Plain-text document sources:
***

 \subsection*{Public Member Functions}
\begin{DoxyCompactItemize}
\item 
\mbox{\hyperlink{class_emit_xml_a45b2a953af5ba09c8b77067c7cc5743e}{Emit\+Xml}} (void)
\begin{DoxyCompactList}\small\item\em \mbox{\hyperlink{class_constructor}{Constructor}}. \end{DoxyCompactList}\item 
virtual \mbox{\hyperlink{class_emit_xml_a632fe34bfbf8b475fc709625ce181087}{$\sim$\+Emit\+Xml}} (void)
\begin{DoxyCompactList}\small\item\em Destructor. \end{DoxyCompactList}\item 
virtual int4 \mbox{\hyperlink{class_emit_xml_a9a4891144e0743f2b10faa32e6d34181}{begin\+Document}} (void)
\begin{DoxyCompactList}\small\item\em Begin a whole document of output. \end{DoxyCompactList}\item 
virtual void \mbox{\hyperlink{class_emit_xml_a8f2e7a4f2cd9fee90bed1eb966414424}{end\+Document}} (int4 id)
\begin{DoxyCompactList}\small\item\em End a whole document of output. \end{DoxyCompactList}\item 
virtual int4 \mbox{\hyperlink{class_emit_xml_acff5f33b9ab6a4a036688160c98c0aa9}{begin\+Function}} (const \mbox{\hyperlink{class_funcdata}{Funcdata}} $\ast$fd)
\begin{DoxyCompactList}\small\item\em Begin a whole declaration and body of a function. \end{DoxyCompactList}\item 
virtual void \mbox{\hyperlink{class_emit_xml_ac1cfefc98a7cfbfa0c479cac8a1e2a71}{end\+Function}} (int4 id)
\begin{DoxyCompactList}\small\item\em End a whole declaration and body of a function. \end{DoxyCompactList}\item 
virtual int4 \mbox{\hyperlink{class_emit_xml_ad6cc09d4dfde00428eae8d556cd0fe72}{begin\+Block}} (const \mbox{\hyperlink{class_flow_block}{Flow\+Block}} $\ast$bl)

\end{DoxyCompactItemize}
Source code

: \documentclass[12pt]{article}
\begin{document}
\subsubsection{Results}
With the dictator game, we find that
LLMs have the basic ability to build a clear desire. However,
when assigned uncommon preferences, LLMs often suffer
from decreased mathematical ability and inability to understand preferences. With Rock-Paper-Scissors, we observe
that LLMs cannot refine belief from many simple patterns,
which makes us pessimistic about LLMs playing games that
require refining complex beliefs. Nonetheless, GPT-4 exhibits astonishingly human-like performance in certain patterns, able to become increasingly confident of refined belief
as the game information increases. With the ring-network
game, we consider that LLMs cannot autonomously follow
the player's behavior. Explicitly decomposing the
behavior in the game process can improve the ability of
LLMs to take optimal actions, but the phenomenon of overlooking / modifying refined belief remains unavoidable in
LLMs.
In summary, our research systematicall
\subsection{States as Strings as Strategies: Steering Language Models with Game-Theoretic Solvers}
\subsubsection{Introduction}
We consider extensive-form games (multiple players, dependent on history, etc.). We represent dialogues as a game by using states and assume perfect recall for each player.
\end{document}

***

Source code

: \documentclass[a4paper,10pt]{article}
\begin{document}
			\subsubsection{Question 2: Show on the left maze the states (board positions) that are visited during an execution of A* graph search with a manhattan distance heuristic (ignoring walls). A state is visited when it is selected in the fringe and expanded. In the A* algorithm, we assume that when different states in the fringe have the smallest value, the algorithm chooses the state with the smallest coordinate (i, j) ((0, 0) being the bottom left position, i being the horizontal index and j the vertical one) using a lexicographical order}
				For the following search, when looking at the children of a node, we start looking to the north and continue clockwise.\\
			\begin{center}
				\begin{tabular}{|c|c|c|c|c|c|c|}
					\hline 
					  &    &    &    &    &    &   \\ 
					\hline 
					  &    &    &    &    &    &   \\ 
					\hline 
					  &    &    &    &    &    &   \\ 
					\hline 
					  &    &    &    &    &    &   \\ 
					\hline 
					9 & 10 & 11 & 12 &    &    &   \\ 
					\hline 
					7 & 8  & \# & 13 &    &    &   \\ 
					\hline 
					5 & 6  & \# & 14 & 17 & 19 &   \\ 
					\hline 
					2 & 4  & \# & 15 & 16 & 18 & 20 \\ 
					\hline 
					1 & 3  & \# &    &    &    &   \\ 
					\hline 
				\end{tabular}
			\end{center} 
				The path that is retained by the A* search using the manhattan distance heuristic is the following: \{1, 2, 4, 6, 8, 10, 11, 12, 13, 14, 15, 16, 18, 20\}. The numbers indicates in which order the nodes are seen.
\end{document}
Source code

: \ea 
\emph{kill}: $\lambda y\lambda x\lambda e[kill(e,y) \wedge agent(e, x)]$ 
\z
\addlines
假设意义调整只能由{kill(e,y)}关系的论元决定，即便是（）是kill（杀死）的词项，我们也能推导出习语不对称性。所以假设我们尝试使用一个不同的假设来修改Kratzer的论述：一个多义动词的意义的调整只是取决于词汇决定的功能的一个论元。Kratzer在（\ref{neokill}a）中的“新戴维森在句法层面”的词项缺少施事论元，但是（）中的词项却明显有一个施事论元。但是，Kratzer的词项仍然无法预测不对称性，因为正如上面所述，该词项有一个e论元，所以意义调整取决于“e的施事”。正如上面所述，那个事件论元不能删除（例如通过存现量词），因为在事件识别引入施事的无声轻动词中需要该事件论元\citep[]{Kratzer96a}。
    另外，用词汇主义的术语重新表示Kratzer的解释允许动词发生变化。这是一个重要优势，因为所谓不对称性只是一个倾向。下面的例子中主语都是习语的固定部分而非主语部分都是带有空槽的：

***

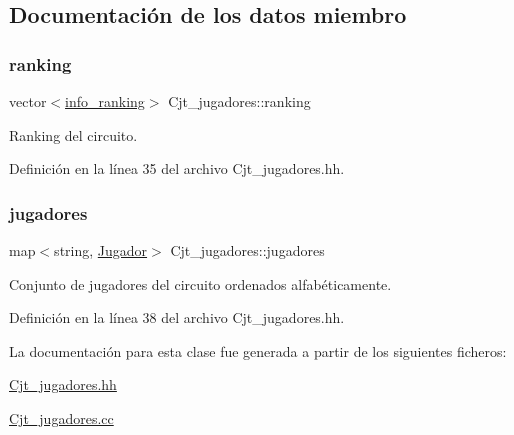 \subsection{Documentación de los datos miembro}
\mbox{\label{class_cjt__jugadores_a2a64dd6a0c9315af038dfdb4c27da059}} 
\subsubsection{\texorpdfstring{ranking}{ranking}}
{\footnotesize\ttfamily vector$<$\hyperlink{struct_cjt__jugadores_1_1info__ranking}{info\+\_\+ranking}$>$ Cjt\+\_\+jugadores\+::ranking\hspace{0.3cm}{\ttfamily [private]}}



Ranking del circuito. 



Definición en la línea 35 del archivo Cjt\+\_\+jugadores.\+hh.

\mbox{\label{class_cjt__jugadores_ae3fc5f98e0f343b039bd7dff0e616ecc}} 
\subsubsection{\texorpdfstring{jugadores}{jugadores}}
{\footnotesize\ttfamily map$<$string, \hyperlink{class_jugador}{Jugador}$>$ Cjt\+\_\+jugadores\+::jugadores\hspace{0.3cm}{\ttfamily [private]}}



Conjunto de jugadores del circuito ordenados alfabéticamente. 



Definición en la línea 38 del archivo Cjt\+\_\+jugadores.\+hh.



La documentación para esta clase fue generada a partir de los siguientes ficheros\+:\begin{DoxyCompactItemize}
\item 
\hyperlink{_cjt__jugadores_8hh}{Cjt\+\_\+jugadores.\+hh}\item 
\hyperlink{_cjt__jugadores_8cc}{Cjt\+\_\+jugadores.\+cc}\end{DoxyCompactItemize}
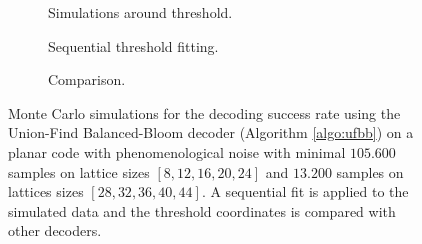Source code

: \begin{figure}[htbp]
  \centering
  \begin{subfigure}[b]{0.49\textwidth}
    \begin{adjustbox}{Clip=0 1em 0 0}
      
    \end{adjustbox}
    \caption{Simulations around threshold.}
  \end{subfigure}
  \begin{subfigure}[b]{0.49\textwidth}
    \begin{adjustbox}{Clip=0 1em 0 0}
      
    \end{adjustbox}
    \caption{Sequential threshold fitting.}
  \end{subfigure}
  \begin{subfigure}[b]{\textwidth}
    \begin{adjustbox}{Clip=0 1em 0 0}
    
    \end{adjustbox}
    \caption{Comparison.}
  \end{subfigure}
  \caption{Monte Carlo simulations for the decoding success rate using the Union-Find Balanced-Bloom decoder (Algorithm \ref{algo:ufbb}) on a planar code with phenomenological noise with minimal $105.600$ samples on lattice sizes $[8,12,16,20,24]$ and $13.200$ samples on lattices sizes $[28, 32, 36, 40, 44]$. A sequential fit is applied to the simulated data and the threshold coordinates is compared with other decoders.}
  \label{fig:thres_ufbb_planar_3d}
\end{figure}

***

## WORK TO BE COMPLETED:
For the records above, count the lines that contain the word "distance" and give only that number.

## RESPONSE TO THE TASK:
2